Peer-reviewed studies have come to opposite conclusions on whether using cell phones can cause brain cancer, whether sleeping more than eight hours a night is healthful or dangerous, whether taking aspirin every day is more likely to save your life or cut it short, and whether routine angioplasty works better than pills to unclog heart arteries…

Baffled, he started looking for the specific ways in which studies were going wrong. And before long he discovered that the range of errors being committed was astonishing: from what questions researchers posed, to how they set up the studies, to which patients they recruited for the studies, to which measurements they took, to how they analyzed the data, to how they presented their results, to how particular studies came to be published in medical journals…

Scary stuff, right?

When was the last time your doctor recommended a treatment based on faulty research? (How often do doctors treat women with drugs that were only tested on men?) Well, it happens every day. But looking even further than that, government agencies use this faulty research to make restrictions, regulations and laws, especially in the drug war.
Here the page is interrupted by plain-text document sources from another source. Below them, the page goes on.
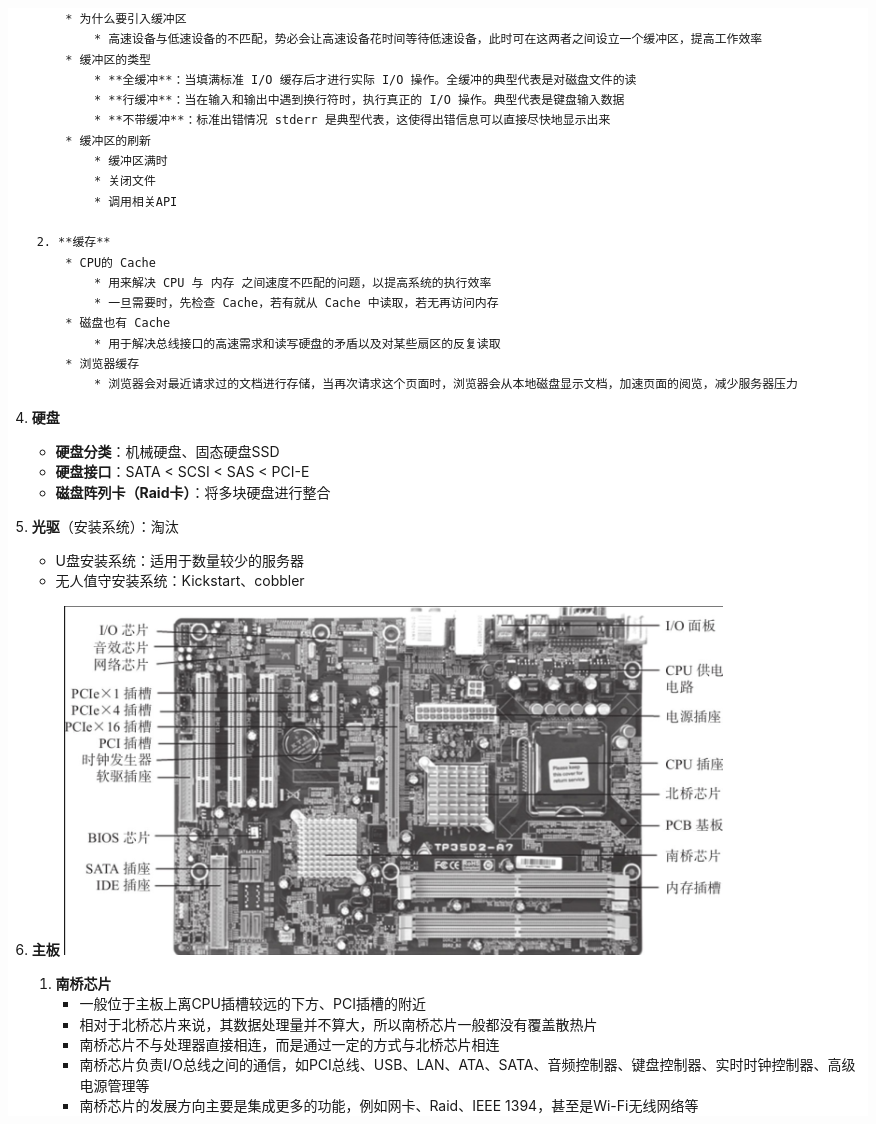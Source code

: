             * 为什么要引入缓冲区 
                * 高速设备与低速设备的不匹配，势必会让高速设备花时间等待低速设备，此时可在这两者之间设立一个缓冲区，提高工作效率
            * 缓冲区的类型 
                * **全缓冲**：当填满标准 I/O 缓存后才进行实际 I/O 操作。全缓冲的典型代表是对磁盘文件的读
                * **行缓冲**：当在输入和输出中遇到换行符时，执行真正的 I/O 操作。典型代表是键盘输入数据
                * **不带缓冲**：标准出错情况 stderr 是典型代表，这使得出错信息可以直接尽快地显示出来
            * 缓冲区的刷新 
                * 缓冲区满时
                * 关闭文件
                * 调用相关API
                
        2. **缓存** 
            * CPU的 Cache  
                * 用来解决 CPU 与 内存 之间速度不匹配的问题，以提高系统的执行效率
                * 一旦需要时，先检查 Cache，若有就从 Cache 中读取，若无再访问内存
            * 磁盘也有 Cache  
                * 用于解决总线接口的高速需求和读写硬盘的矛盾以及对某些扇区的反复读取
            * 浏览器缓存  
                * 浏览器会对最近请求过的文档进行存储，当再次请求这个页面时，浏览器会从本地磁盘显示文档，加速页面的阅览，减少服务器压力
                
4. **硬盘**
    * **硬盘分类**：机械硬盘、固态硬盘SSD
    * **硬盘接口**：SATA < SCSI < SAS < PCI-E
    * **磁盘阵列卡（Raid卡）**：将多块硬盘进行整合

5.  **光驱**（安装系统）：淘汰
    * U盘安装系统：适用于数量较少的服务器
    * 无人值守安装系统：Kickstart、cobbler
    
6. **主板**
    ![](vx_images/374842713222679.png)

    1. **南桥芯片**
        * 一般位于主板上离CPU插槽较远的下方、PCI插槽的附近
        * 相对于北桥芯片来说，其数据处理量并不算大，所以南桥芯片一般都没有覆盖散热片
        * 南桥芯片不与处理器直接相连，而是通过一定的方式与北桥芯片相连
        * 南桥芯片负责I/O总线之间的通信，如PCI总线、USB、LAN、ATA、SATA、音频控制器、键盘控制器、实时时钟控制器、高级电源管理等
        * 南桥芯片的发展方向主要是集成更多的功能，例如网卡、Raid、IEEE 1394，甚至是Wi-Fi无线网络等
In the opioid war, groups like PFROP provide this faulty research as proof of their positions, and often it’s research performed by the very members of these groups, or for anti-drug agencies that agree with their agenda. And don’t count on the media to uncover conflicts of interest or faulty research — the media is part of the problem.
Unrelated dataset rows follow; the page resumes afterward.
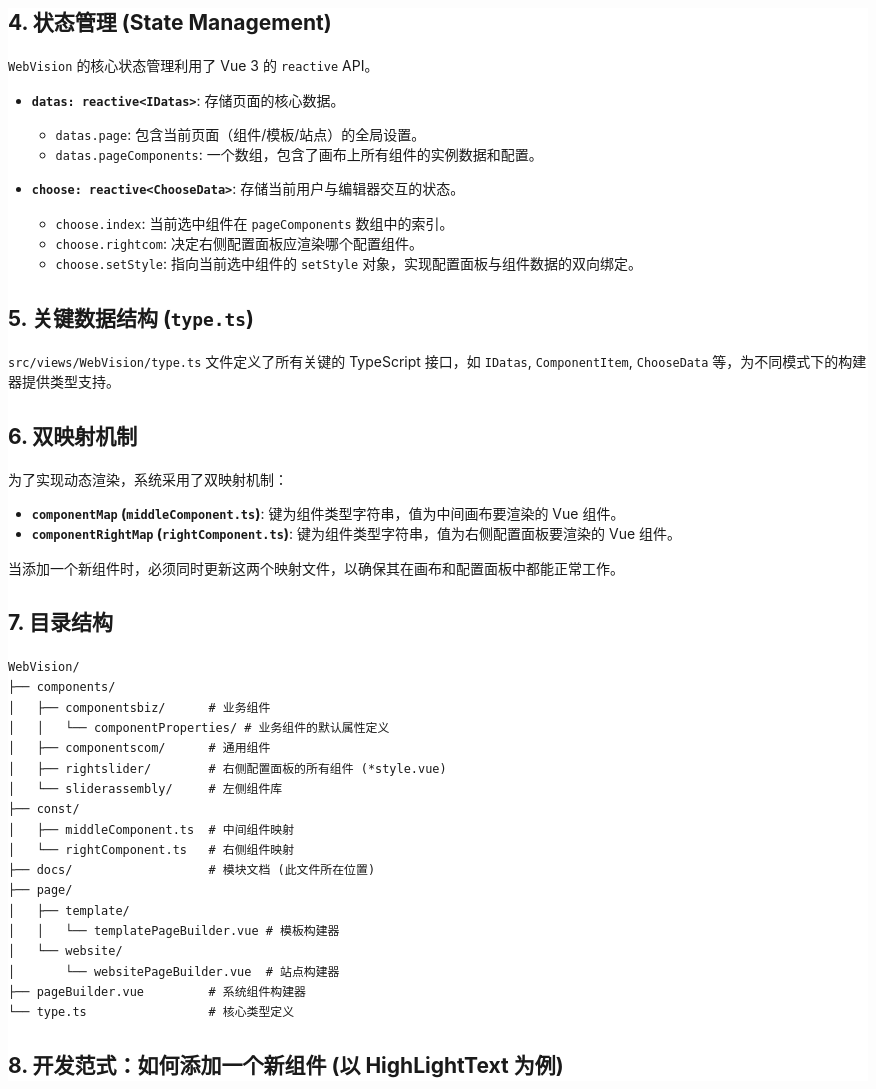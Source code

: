 ## 4. 状态管理 (State Management)

`WebVision` 的核心状态管理利用了 Vue 3 的 `reactive` API。

- **`datas: reactive<IDatas>`**: 存储页面的核心数据。

  - `datas.page`: 包含当前页面（组件/模板/站点）的全局设置。
  - `datas.pageComponents`: 一个数组，包含了画布上所有组件的实例数据和配置。

- **`choose: reactive<ChooseData>`**: 存储当前用户与编辑器交互的状态。
  - `choose.index`: 当前选中组件在 `pageComponents` 数组中的索引。
  - `choose.rightcom`: 决定右侧配置面板应渲染哪个配置组件。
  - `choose.setStyle`: 指向当前选中组件的 `setStyle` 对象，实现配置面板与组件数据的双向绑定。

## 5. 关键数据结构 (`type.ts`)

`src/views/WebVision/type.ts` 文件定义了所有关键的 TypeScript 接口，如 `IDatas`, `ComponentItem`, `ChooseData` 等，为不同模式下的构建器提供类型支持。

## 6. 双映射机制

为了实现动态渲染，系统采用了双映射机制：

- **`componentMap` (`middleComponent.ts`)**: 键为组件类型字符串，值为中间画布要渲染的 Vue 组件。
- **`componentRightMap` (`rightComponent.ts`)**: 键为组件类型字符串，值为右侧配置面板要渲染的 Vue 组件。

当添加一个新组件时，必须同时更新这两个映射文件，以确保其在画布和配置面板中都能正常工作。

## 7. 目录结构

```
WebVision/
├── components/
│   ├── componentsbiz/      # 业务组件
│   │   └── componentProperties/ # 业务组件的默认属性定义
│   ├── componentscom/      # 通用组件
│   ├── rightslider/        # 右侧配置面板的所有组件 (*style.vue)
│   └── sliderassembly/     # 左侧组件库
├── const/
│   ├── middleComponent.ts  # 中间组件映射
│   └── rightComponent.ts   # 右侧组件映射
├── docs/                   # 模块文档 (此文件所在位置)
├── page/
│   ├── template/
│   │   └── templatePageBuilder.vue # 模板构建器
│   └── website/
│       └── websitePageBuilder.vue  # 站点构建器
├── pageBuilder.vue         # 系统组件构建器
└── type.ts                 # 核心类型定义
```

## 8. 开发范式：如何添加一个新组件 (以 HighLightText 为例)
How long have we been using abstinence-based programs to treat addiction when they’ve only been proven to work as well as a placebo? Not that the placebo effect should be discounted, but only a small percentage of people respond to the placebo effect. The rest of us, somewhere between 75% and 90%, are then blamed when these treatments don’t work.

Let’s look at PTSD. Is there credible evidence that currently-used treatments are effective? Treatment that makes PTSD sufferers re-live their experiences can’t possibly work for every single person, while I assume it can actually do a lot of harm. Yet doctors force these treatments on patients as if it’s the best choice, many times regardless of the side effects.

Doctors should finally admit that, even with all their education and experience, they don’t have the ability to tell patients which is the best treatment choice. Patients have to decide. But our health care system doesn’t work that way. The DEA, CDC, FDA, insurance companies, State Boards, doctors — they make the decisions and patients just have to accept it. Decisions often based on faulty research.

Part of the reason that women are often discriminated against within the medical community is because we don’t stand up for ourselves. Mostly male doctors play the unwelcome role of father-like figures, telling us to discount our symptoms because we’re just weak women.

Both women and men need to learn that doctors are not infallible; they’re not gods. Just ask the 400,000 patients who die every year from medical mistakes. Yes, doctors have a lot of power over us, and it can be hard and painful to reclaim that power as patients. You may not be able to do it today, but doesn’t it give you a warm and fuzzy feeling inside to look at a future where you make your own medical decisions? Do we really need doctors to help us make these decisions, especially when doctors are relying on junk science?

How about a study that compares the success of a doctor’s choice for treatment versus the patient’s choice for treatment? Which group will have the best outcomes?